[Source texts of formatted documents]

--------------------------------

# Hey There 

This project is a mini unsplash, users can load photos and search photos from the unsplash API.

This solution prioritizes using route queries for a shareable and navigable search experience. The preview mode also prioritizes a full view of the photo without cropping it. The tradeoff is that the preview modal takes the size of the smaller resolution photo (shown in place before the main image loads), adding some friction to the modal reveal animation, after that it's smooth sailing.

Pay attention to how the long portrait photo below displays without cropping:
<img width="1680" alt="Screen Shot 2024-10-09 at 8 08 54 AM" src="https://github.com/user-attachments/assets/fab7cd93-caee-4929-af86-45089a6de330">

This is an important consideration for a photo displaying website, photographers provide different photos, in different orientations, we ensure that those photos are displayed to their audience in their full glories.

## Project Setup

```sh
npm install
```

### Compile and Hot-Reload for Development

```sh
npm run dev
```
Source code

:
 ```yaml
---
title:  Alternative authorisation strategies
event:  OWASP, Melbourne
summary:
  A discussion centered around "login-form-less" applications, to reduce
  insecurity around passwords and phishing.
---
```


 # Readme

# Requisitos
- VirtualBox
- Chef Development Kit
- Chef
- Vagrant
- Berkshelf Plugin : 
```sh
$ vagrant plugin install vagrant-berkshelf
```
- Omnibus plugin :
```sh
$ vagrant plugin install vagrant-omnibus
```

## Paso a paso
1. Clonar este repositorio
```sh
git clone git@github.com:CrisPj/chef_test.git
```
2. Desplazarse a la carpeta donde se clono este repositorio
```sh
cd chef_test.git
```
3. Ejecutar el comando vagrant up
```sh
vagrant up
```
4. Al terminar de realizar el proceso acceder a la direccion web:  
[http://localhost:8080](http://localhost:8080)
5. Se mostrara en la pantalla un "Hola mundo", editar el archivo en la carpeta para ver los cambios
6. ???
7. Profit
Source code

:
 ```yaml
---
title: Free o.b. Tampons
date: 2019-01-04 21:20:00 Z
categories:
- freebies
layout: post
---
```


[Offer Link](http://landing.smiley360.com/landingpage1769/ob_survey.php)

--------------------------------

Please copy, word for word, every line from the first line of the records through the line containing "This solution prioritizes", with both of those lines included and nothing else.

# Hey There 

This project is a mini unsplash, users can load photos and search photos from the unsplash API.

This solution prioritizes using route queries for a shareable and navigable search experience. The preview mode also prioritizes a full view of the photo without cropping it. The tradeoff is that the preview modal takes the size of the smaller resolution photo (shown in place before the main image loads), adding some friction to the modal reveal animation, after that it's smooth sailing.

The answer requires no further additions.